• _ASSIGNMENT_: Go through the lines below. Copy those with "zoom".

Stored records:
^^^^^^^^

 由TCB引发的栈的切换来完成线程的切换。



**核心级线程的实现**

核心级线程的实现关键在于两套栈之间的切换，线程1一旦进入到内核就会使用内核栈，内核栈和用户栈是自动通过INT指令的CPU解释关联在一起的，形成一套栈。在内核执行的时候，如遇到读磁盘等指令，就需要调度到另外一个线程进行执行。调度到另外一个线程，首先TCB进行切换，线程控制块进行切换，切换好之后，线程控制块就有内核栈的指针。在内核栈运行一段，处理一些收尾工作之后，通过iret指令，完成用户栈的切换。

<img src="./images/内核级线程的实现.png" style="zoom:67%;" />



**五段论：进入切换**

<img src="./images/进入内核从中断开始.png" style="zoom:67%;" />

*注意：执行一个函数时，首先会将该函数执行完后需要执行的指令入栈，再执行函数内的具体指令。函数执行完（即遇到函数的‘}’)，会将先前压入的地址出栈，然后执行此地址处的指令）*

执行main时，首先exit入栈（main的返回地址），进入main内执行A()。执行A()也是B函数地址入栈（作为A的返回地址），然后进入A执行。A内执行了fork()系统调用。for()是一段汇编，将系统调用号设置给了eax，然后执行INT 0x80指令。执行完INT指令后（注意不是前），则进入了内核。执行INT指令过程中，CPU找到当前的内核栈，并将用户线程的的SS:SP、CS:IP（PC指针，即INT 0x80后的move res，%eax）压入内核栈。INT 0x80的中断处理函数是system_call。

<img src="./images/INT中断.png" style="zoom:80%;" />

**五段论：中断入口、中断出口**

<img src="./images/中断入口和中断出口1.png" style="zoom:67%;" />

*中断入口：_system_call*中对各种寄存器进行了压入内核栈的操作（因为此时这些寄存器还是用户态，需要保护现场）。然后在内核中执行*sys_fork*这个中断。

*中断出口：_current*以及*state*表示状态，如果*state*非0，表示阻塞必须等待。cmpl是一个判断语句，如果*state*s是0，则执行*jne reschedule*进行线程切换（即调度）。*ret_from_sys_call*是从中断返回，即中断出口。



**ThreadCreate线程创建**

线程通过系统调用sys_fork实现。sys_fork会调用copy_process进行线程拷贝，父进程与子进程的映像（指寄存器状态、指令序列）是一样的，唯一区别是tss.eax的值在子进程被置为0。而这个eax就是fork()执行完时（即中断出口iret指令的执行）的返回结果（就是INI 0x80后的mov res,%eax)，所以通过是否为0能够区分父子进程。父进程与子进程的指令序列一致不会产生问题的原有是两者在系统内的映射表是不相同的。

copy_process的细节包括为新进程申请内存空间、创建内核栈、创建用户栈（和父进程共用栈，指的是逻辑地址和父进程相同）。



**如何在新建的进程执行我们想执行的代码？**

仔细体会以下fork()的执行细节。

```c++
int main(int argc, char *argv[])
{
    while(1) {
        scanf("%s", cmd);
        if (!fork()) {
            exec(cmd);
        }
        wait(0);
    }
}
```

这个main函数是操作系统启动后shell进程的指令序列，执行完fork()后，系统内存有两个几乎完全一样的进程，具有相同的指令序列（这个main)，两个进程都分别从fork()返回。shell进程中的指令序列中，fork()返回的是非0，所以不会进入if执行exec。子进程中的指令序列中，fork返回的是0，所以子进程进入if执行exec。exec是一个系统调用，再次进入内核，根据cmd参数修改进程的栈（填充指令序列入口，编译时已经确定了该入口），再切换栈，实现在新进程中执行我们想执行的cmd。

^^^^^^^^

• _RESPONSE BOX_:
<img src="./images/内核级线程的实现.png" style="zoom:67%;" />
<img src="./images/进入内核从中断开始.png" style="zoom:67%;" />
<img src="./images/INT中断.png" style="zoom:80%;" />
<img src="./images/中断入口和中断出口1.png" style="zoom:67%;" />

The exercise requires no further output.